Zooey sonrió incrédula, y negó, una mueca apareció en el rostro de ella, demostrando una respuesta más que obvia. –Lo lamento, pero ni tu me amas ni yo a ti-
-Yo si- Insistió él sin soltarla, lo que hizo a Zooey sentír algo de nerviosismo, creía que en cualquier momento la estrujaría como en aquella noche.
-Pues yo no, amo a Ben, el estuvo conmigo todo este tiempo, me mostró que se sentía amar… Yo no puedo volver- Negó y se movió un poco para que el la soltara de una vez, sin embargo el no la dejó ir.
-Por favor…- Y se acercó lo suficiente como para sentir la respiración el uno del otro, sus ojos se fijaron en los de ella y después en sus labios, labios que había extrañado bastante, aroma a mujer que lo volvía loco desde hace mucho tiempo, y tenía tantas ansias por acariciar la piel de aquella chica como en aquellas ocasiones.
-No, no puedo creer que cuando te enteras que todo ha sido una falsa alarma, que el embarazo jamás existió solo como un error, pretendas que volvamos como si nada hubiese sucedido, me heriste, me hiciste sentir como la peor de las personas, como una tonta, esta vez no hay paso atrás… Y esta decisión es para siempre- Respondió ella, bajando su mirada, pensando en Ben, en todas las cosas lindas que pasó con él, sus sonrisas y la forma en que la miraba, la manera en que la trataba y que, primero que todas las cosas, para Benjamin Goldstein lo más importante era Zooey. –Porque estoy comprometida.
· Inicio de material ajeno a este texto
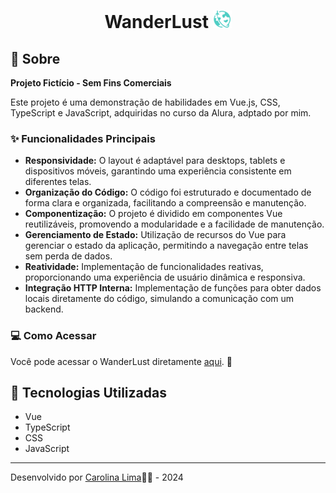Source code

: <h1 align="center">
    <p>WanderLust <img src="./src/assets/imagens/logoPequeno.png"/> </p>
</h1>

## 📖 Sobre

**Projeto Fictício - Sem Fins Comerciais** 

Este projeto é uma demonstração de habilidades em Vue.js, CSS, TypeScript e JavaScript, adquiridas no curso da Alura, adptado por mim.

### ✨ Funcionalidades Principais

- **Responsividade:** O layout é adaptável para desktops, tablets e dispositivos móveis, garantindo uma experiência consistente em diferentes telas.
- **Organização do Código:** O código foi estruturado e documentado de forma clara e organizada, facilitando a compreensão e manutenção.
- **Componentização:** O projeto é dividido em componentes Vue reutilizáveis, promovendo a modularidade e a facilidade de manutenção.
- **Gerenciamento de Estado:** Utilização de recursos do Vue para gerenciar o estado da aplicação, permitindo a navegação entre telas sem perda de dados.
- **Reatividade:** Implementação de funcionalidades reativas, proporcionando uma experiência de usuário dinâmica e responsiva.
- **Integração HTTP Interna:** Implementação de funções para obter dados locais diretamente do código, simulando a comunicação com um backend.



### 💻 Como Acessar

Você pode acessar o WanderLust diretamente [aqui](https://wander-lust-teal.vercel.app/). 👀

## 🚀 Tecnologias Utilizadas

- Vue
- TypeScript
- CSS
- JavaScript

---
Desenvolvido por [Carolina Lima](https://github.com/CarolinaLM)👩‍💻 - 2024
Y me casaré con él-
-¿Qué?- Preguntó Mark negándose a creerlo -¿Te casaras con él?... Con… Zooey no bromees con eso, tu no puedes casarte con él, el no es para ti- Exclamó él, negándose a creer que la mujer de su vida se hubiese comprometido con alguien como Benjamin Goldstein -Zooey escúchame, yo te amo, no puedes casarte… porque sin ti mi mundo no funciona, no sabes cuanto te extraño, cuanto pienso en ti, no sabes cuanta falta me haces-
-Lo lamento- Dijo ella tomando las manos de Mark para que la soltara, negando suavemente, sin embargo el no la dejó ir y ella comenzaba a desesperarse.
Mark aún con su rostro tan cerca del rostro de Zooey, y sin previo aviso, acercó sus labios a los de ella, la besó, por el simple capricho de querer tenerla cerca de nuevo, rodeó la delicada cintura de Zooey con sus brazos y le robó el beso que deseaba desde hace mucho. Sin embargo ella no lo correspondió, lo empujó hacia atrás, con la suficiente fuerza como para tener que detenerse con el auto.
-Jamás, jamás vuelvas a hacer algo como eso, ¡No es posible que seas tan cobarde! No vuelvas a buscarme, Mark, soy solo un capricho de los tuyos. Tengo a alguien a quien amar, una persona por la cual sentirme viva, y el… es lo mejor que me ha pasado.- soltó un suspiro de cansancio -No vuelvas…Nunca- Dijo en voz baja después de retroceder un par de pasos se giró, dando la espalda al chico y así avanzó por el camino del antejardín que conducía a la entrada de su casa, se giró para darle una última mirada y así ingresó a su hogar.